Chlorella-derived multicomponent supplementation increased the saliva flow rate of the lower saliva flow group. Unfortunately, this study could not identify the individual nutrients respsonsible for this increase, or the mechanisms underlying this effect. The effect of tablet caloric intake can be excluded, because subject BMI was within the normal range and did not change during the supplementation period. The National Health and Nutrition Examination Survey by the Ministry of Health, Labour, and Welfare of Japan has pointed out that the intake of vegetables by Japanese people is below the target level. An epidemiological study by Iwasaki et al.(21) reported that consumption of vegetables, fish, and shellfish, and intake of n-3 polyunsaturated fatty acid, potassium, vitamin B6, vitamin D, vitamin E, and folate were lower in individuals with hyposalivation, relative to those without hyposalivation. A previous multicomponent analysis demonstrated that the tablet used in the present study contained n-3 polyunsaturated fatty acid and many vitamins and minerals, including those mentioned above, although no vitamin D data was available.(11,12) These nutrients may be implicated in the observed increase in the saliva flow rate of individuals with lower baseline saliva production. On the other hand, the saliva flow rate in the higher saliva group did not change during the supplementation period. In this group, the baseline saliva secretion might have been close to the individual’s upper production limit. Another possibility is that sufficient nutrients had already been ingested prior to supplementation in this group.

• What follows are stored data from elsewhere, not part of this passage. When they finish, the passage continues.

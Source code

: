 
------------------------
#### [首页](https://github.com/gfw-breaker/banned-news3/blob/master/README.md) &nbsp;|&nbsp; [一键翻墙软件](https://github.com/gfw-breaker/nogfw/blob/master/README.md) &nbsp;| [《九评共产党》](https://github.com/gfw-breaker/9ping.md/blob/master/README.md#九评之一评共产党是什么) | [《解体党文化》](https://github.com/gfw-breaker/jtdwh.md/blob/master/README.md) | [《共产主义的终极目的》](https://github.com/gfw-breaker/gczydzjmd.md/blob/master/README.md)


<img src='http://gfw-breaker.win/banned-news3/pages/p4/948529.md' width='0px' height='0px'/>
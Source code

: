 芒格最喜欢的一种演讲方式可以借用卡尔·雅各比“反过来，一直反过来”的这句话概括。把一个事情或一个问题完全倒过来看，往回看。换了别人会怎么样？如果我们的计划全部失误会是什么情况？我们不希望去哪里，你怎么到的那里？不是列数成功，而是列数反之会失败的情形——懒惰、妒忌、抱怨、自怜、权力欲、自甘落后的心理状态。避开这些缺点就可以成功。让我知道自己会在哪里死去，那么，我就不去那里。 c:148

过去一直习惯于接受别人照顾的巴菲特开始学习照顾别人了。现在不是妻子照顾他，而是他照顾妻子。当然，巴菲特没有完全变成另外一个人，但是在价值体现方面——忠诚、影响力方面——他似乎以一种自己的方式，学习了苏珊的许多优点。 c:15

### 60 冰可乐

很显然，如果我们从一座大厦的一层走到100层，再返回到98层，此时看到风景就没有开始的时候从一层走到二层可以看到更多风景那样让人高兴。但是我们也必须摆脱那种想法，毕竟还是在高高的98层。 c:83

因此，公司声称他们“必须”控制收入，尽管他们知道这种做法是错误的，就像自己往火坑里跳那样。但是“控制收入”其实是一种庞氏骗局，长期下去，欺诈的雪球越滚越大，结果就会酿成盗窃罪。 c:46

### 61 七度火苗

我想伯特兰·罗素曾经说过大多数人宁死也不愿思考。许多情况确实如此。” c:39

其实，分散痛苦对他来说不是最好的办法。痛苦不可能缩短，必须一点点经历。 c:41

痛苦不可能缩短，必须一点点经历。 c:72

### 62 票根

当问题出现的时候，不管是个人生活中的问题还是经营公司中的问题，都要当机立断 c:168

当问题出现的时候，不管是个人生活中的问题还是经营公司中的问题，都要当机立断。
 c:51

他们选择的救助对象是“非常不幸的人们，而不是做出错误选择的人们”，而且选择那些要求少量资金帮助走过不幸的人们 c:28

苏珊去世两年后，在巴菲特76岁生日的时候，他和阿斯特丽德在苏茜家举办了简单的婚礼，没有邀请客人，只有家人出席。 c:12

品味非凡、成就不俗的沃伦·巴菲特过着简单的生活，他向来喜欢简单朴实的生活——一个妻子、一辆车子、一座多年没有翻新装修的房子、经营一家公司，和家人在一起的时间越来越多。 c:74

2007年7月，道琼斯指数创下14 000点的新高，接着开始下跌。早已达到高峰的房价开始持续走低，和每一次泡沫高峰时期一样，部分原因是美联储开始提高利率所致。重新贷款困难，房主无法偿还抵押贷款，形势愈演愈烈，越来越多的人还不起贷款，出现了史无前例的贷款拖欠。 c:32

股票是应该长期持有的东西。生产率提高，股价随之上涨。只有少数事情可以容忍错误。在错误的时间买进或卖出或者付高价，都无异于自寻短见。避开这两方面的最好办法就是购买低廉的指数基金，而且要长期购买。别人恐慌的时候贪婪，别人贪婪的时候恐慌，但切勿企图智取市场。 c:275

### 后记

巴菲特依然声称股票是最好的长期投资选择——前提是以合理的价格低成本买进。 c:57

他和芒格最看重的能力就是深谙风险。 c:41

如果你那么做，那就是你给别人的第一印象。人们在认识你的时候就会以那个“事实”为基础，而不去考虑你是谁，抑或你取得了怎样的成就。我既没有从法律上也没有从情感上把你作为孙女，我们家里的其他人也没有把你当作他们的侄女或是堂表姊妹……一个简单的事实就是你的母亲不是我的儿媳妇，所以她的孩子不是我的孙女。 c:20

Salivary SIgA secretion rate was previously shown to increase after Chlorella-derived multicomponent supplementation.(10) However, the sample size of this previous study was only 15. The present study investigated 64 participants and verified these previous results. In addition, this study demonstrated that saliva production increased after supplementation in the lower saliva flow group. Saliva provides a physical barrier for the mucosa and washes away viruses and bacteria. These findings indicated that Chlorella-derived supplementation may have dual benefits for mucosal immune function in individuals with low saliva secretion.

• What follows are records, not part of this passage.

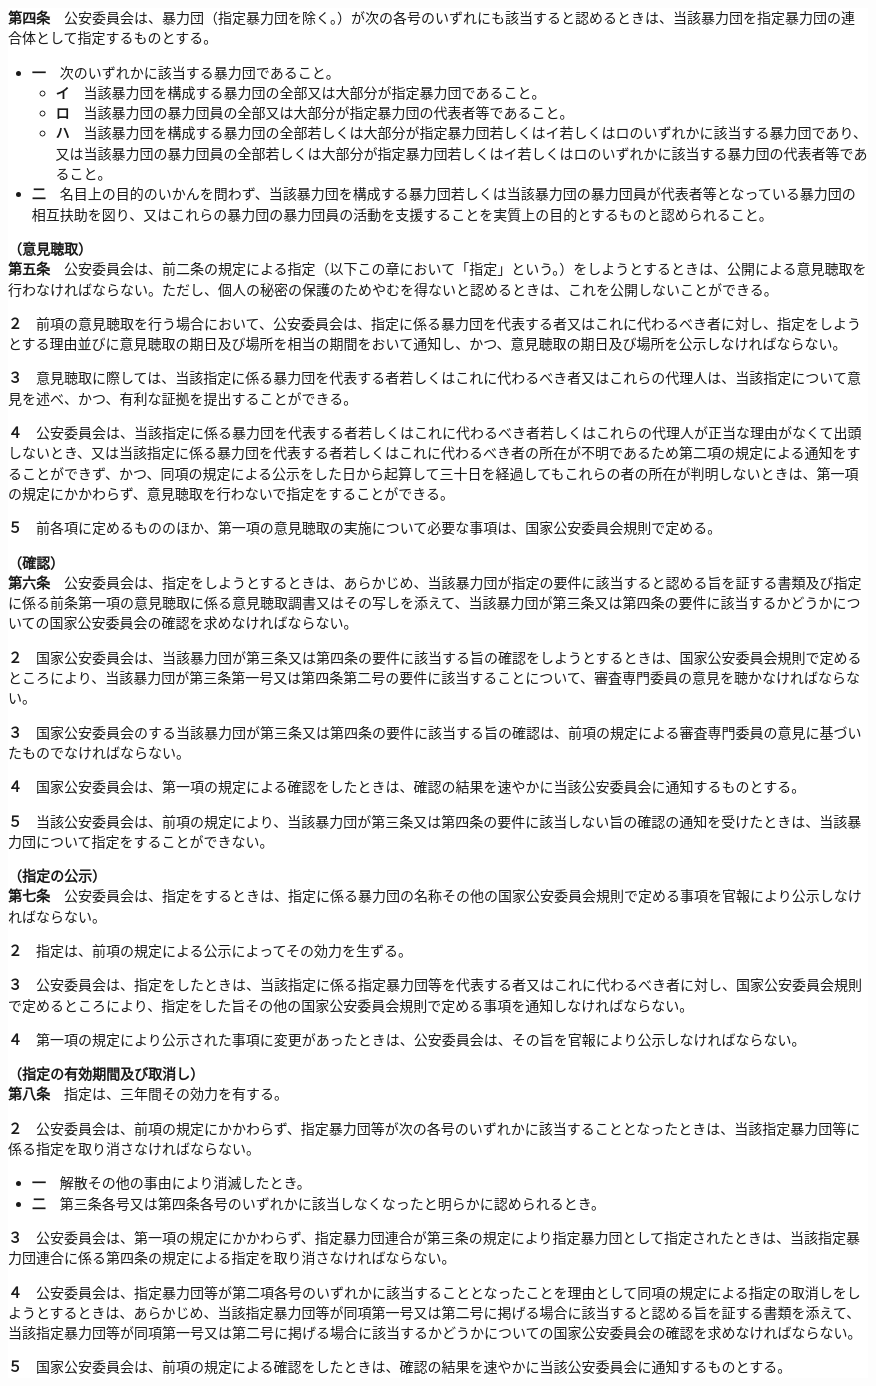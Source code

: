 **第四条**　公安委員会は、暴力団（指定暴力団を除く。）が次の各号のいずれにも該当すると認めるときは、当該暴力団を指定暴力団の連合体として指定するものとする。  
* **一**　次のいずれかに該当する暴力団であること。  
	* **イ**　当該暴力団を構成する暴力団の全部又は大部分が指定暴力団であること。  
	* **ロ**　当該暴力団の暴力団員の全部又は大部分が指定暴力団の代表者等であること。  
	* **ハ**　当該暴力団を構成する暴力団の全部若しくは大部分が指定暴力団若しくはイ若しくはロのいずれかに該当する暴力団であり、又は当該暴力団の暴力団員の全部若しくは大部分が指定暴力団若しくはイ若しくはロのいずれかに該当する暴力団の代表者等であること。  
* **二**　名目上の目的のいかんを問わず、当該暴力団を構成する暴力団若しくは当該暴力団の暴力団員が代表者等となっている暴力団の相互扶助を図り、又はこれらの暴力団の暴力団員の活動を支援することを実質上の目的とするものと認められること。  
  
**（意見聴取）**  
**第五条**　公安委員会は、前二条の規定による指定（以下この章において「指定」という。）をしようとするときは、公開による意見聴取を行わなければならない。ただし、個人の秘密の保護のためやむを得ないと認めるときは、これを公開しないことができる。  
  
**２**　前項の意見聴取を行う場合において、公安委員会は、指定に係る暴力団を代表する者又はこれに代わるべき者に対し、指定をしようとする理由並びに意見聴取の期日及び場所を相当の期間をおいて通知し、かつ、意見聴取の期日及び場所を公示しなければならない。  
  
**３**　意見聴取に際しては、当該指定に係る暴力団を代表する者若しくはこれに代わるべき者又はこれらの代理人は、当該指定について意見を述べ、かつ、有利な証拠を提出することができる。  
  
**４**　公安委員会は、当該指定に係る暴力団を代表する者若しくはこれに代わるべき者若しくはこれらの代理人が正当な理由がなくて出頭しないとき、又は当該指定に係る暴力団を代表する者若しくはこれに代わるべき者の所在が不明であるため第二項の規定による通知をすることができず、かつ、同項の規定による公示をした日から起算して三十日を経過してもこれらの者の所在が判明しないときは、第一項の規定にかかわらず、意見聴取を行わないで指定をすることができる。  
  
**５**　前各項に定めるもののほか、第一項の意見聴取の実施について必要な事項は、国家公安委員会規則で定める。  
  
**（確認）**  
**第六条**　公安委員会は、指定をしようとするときは、あらかじめ、当該暴力団が指定の要件に該当すると認める旨を証する書類及び指定に係る前条第一項の意見聴取に係る意見聴取調書又はその写しを添えて、当該暴力団が第三条又は第四条の要件に該当するかどうかについての国家公安委員会の確認を求めなければならない。  
  
**２**　国家公安委員会は、当該暴力団が第三条又は第四条の要件に該当する旨の確認をしようとするときは、国家公安委員会規則で定めるところにより、当該暴力団が第三条第一号又は第四条第二号の要件に該当することについて、審査専門委員の意見を聴かなければならない。  
  
**３**　国家公安委員会のする当該暴力団が第三条又は第四条の要件に該当する旨の確認は、前項の規定による審査専門委員の意見に基づいたものでなければならない。  
  
**４**　国家公安委員会は、第一項の規定による確認をしたときは、確認の結果を速やかに当該公安委員会に通知するものとする。  
  
**５**　当該公安委員会は、前項の規定により、当該暴力団が第三条又は第四条の要件に該当しない旨の確認の通知を受けたときは、当該暴力団について指定をすることができない。  
  
**（指定の公示）**  
**第七条**　公安委員会は、指定をするときは、指定に係る暴力団の名称その他の国家公安委員会規則で定める事項を官報により公示しなければならない。  
  
**２**　指定は、前項の規定による公示によってその効力を生ずる。  
  
**３**　公安委員会は、指定をしたときは、当該指定に係る指定暴力団等を代表する者又はこれに代わるべき者に対し、国家公安委員会規則で定めるところにより、指定をした旨その他の国家公安委員会規則で定める事項を通知しなければならない。  
  
**４**　第一項の規定により公示された事項に変更があったときは、公安委員会は、その旨を官報により公示しなければならない。  
  
**（指定の有効期間及び取消し）**  
**第八条**　指定は、三年間その効力を有する。  
  
**２**　公安委員会は、前項の規定にかかわらず、指定暴力団等が次の各号のいずれかに該当することとなったときは、当該指定暴力団等に係る指定を取り消さなければならない。  
* **一**　解散その他の事由により消滅したとき。  
* **二**　第三条各号又は第四条各号のいずれかに該当しなくなったと明らかに認められるとき。  
  
**３**　公安委員会は、第一項の規定にかかわらず、指定暴力団連合が第三条の規定により指定暴力団として指定されたときは、当該指定暴力団連合に係る第四条の規定による指定を取り消さなければならない。  
  
**４**　公安委員会は、指定暴力団等が第二項各号のいずれかに該当することとなったことを理由として同項の規定による指定の取消しをしようとするときは、あらかじめ、当該指定暴力団等が同項第一号又は第二号に掲げる場合に該当すると認める旨を証する書類を添えて、当該指定暴力団等が同項第一号又は第二号に掲げる場合に該当するかどうかについての国家公安委員会の確認を求めなければならない。  
  
**５**　国家公安委員会は、前項の規定による確認をしたときは、確認の結果を速やかに当該公安委員会に通知するものとする。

This study has several limitations. First, no placebo group was included and the results might therefore include a placebo effect. Second, we did not investigate dietary habits or collect blood samples. Further studies are needed to elucidate the mechanisms underlying the observed effect of this Chlorella-derived multicomponent supplement on saliva production. Additionally, a combination of dietary and exercise habits can affect SIgA secretion.(22) This study could not adjust for not only dietary but also exercise habits of subjects, even though the participants were asked not to modify their lifestyle during the trial period.

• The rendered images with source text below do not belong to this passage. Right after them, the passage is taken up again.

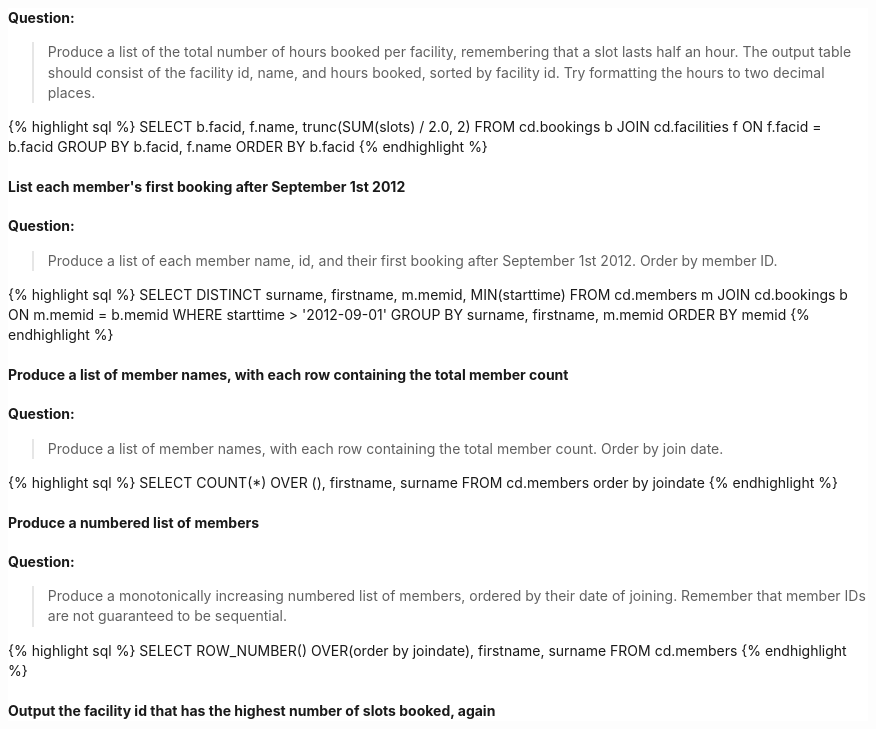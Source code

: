 **Question:**
> Produce a list of the total number of hours booked per facility, remembering that a slot lasts half an hour. The output table should consist of the facility id, name, and hours booked, sorted by facility id. Try formatting the hours to two decimal places.

{% highlight sql %}
SELECT b.facid, f.name, trunc(SUM(slots) / 2.0, 2)
FROM cd.bookings b
  JOIN cd.facilities f ON f.facid = b.facid
GROUP BY b.facid, f.name
ORDER BY b.facid
{% endhighlight %}

#### List each member's first booking after September 1st 2012


**Question:**
> Produce a list of each member name, id, and their first booking after September 1st 2012. Order by member ID.

{% highlight sql %}
SELECT DISTINCT surname, firstname, m.memid, MIN(starttime)
FROM cd.members m
  JOIN cd.bookings b ON m.memid = b.memid
WHERE starttime > '2012-09-01'
GROUP BY surname, firstname, m.memid
ORDER BY memid
{% endhighlight %}

#### Produce a list of member names, with each row containing the total member count

**Question:**
> Produce a list of member names, with each row containing the total member count. Order by join date.

{% highlight sql %}
SELECT COUNT(*) OVER (), firstname, surname
FROM cd.members
order by joindate
{% endhighlight %}

#### Produce a numbered list of members

**Question:**
> Produce a monotonically increasing numbered list of members, ordered by their date of joining. Remember that member IDs are not guaranteed to be sequential.

{% highlight sql %}
SELECT ROW_NUMBER() OVER(order by joindate), firstname, surname
FROM cd.members
{% endhighlight %}

#### Output the facility id that has the highest number of slots booked, again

In conclusion, Chlorella-derived multicomponent supplementation increased the saliva flow rate of individuals with lower baseline saliva secretion.

Abbreviations

BMI

body mass index

SIgA

secretory immunoglobulin A

Conflict of Interest

Sun Chlorella Corp. provided funding for the study and supplied the test supplements used in this study. TO has received speaker’s honorarium from Sun Chlorella Corp. KS, AZ, and SM have no competing interests.